Recorded data.
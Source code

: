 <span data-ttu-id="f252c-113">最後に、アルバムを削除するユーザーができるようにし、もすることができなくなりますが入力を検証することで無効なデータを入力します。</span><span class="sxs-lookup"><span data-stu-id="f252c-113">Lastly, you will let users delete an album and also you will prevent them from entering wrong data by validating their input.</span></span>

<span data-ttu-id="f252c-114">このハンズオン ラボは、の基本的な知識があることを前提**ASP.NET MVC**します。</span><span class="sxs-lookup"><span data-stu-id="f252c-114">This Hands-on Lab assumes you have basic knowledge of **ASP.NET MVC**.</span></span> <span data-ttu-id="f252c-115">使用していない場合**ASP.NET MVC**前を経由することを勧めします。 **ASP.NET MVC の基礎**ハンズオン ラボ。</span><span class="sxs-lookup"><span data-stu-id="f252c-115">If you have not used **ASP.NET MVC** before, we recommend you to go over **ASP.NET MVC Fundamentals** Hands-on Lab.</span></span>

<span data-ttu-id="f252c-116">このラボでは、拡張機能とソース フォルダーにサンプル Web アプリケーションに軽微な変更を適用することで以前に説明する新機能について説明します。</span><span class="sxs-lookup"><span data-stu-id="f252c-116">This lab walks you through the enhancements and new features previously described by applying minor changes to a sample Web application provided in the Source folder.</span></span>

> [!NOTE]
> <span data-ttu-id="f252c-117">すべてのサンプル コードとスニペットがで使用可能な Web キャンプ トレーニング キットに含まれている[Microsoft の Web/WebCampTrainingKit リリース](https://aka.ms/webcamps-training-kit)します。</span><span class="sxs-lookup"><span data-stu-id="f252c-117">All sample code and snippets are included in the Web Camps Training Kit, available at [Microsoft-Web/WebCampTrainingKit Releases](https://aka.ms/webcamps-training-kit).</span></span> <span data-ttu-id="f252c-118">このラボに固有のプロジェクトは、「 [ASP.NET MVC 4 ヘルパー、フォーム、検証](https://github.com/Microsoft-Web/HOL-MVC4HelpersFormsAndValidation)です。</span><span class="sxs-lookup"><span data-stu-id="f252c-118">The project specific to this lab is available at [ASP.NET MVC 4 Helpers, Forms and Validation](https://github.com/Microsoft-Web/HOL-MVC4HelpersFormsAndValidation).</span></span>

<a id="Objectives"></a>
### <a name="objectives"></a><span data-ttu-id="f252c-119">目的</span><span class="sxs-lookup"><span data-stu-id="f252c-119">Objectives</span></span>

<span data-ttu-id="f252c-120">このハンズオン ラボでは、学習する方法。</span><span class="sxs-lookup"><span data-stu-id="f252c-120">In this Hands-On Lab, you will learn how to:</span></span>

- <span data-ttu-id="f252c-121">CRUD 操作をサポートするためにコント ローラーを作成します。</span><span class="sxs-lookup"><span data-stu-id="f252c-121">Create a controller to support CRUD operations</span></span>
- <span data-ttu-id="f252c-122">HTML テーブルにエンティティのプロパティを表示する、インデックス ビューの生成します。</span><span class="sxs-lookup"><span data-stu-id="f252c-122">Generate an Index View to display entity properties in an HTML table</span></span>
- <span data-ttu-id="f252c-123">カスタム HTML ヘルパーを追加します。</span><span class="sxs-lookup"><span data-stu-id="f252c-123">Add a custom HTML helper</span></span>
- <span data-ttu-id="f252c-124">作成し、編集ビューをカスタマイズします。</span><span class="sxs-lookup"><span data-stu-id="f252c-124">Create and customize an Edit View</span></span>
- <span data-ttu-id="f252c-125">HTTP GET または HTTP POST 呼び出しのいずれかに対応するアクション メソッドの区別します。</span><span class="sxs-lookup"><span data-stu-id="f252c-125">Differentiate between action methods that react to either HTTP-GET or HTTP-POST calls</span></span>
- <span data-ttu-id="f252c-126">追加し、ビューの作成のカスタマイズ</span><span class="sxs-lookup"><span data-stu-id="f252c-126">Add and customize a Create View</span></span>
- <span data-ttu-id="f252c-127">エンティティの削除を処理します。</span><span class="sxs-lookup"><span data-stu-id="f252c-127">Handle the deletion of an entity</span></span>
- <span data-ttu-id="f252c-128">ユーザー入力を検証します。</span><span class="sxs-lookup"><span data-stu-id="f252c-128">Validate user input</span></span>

Task requirements. Looking at the material above, say how many of its lines hold the word "entity", giving only the number.

Written solution. 2